# The records:

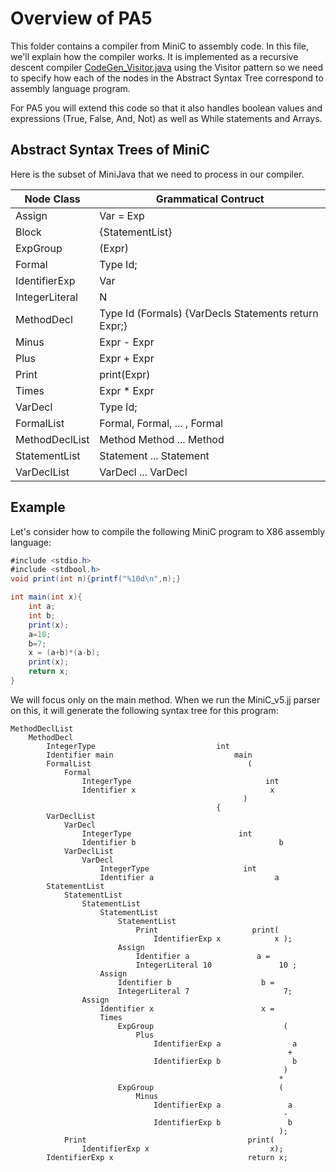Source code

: # Overview of PA5
This folder contains a compiler from MiniC to assembly code.
In this file, we'll explain how the compiler works. It is implemented
as a recursive descent compiler
   [CodeGen_Visitor.java](./CodeGen_Visitor.java)
using the Visitor pattern so we need
to specify how each of the nodes in the Abstract Syntax Tree correspond
to assembly language program.

For PA5 you will extend this code so that it also handles boolean values
and expressions (True, False, And, Not) as well as While statements
and Arrays.

## Abstract Syntax Trees of MiniC
Here is the subset of MiniJava that we need to process in our compiler.

|Node Class | Grammatical Contruct |
| --- | --- |
|Assign|  Var = Exp|
|Block  | \{StatementList\}|
|ExpGroup| \(Expr\)|
|Formal | Type Id;|
|IdentifierExp | Var|
|IntegerLiteral | N|
|MethodDecl  |    Type Id (Formals) \{VarDecls Statements return Expr;\}|
|Minus | Expr - Expr|
|Plus  | Expr + Expr|
|Print | print(Expr)|
|Times | Expr * Expr|
|VarDecl | Type Id;|
|FormalList|  Formal, Formal, ... , Formal|
|MethodDeclList| Method Method ... Method|
|StatementList|  Statement ... Statement|
|VarDeclList|  VarDecl ... VarDecl|

## Example 
Let's consider how to compile the following MiniC program to X86 assembly language:
``` Java
#include <stdio.h>
#include <stdbool.h>
void print(int n){printf("%10d\n",n);}

int main(int x){
    int a;
    int b;
    print(x);
    a=10;
    b=7;
    x = (a+b)*(a-b);
    print(x);
    return x;
}
```
We will focus only on the main method. When we run the MiniC_v5.jj parser on this, it will generate the following syntax tree
for this program:
```
MethodDeclList
    MethodDecl
        IntegerType                           int
        Identifier main                           main
        FormalList                                   (
            Formal
                IntegerType                              int
                Identifier x                              x
                                                    )
                                              {
        VarDeclList
            VarDecl               
                IntegerType                        int
                Identifier b                                b
            VarDeclList
                VarDecl
                    IntegerType                     int
                    Identifier a                           a
        StatementList
            StatementList
                StatementList
                    StatementList
                        StatementList
                            Print                     print(
                                IdentifierExp x            x );
                        Assign               
                            Identifier a               a =
                            IntegerLiteral 10               10 ;
                    Assign
                        Identifier b                    b =
                        IntegerLiteral 7                     7;
                Assign
                    Identifier x                        x =
                    Times
                        ExpGroup                             (
                            Plus
                                IdentifierExp a                a
                                                              +
                                IdentifierExp b                b
                                                             )
                                                            * 
                        ExpGroup                            (
                            Minus                              
                                IdentifierExp a               a
                                                             -
                                IdentifierExp b               b
                                                            );
            Print                                    print(
                IdentifierExp x                           x);
        IdentifierExp x                              return x;
```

# Problem to solve:
Determine how many lines of the listing hold the word "main" and reply with that figure alone.

# Task answer:
3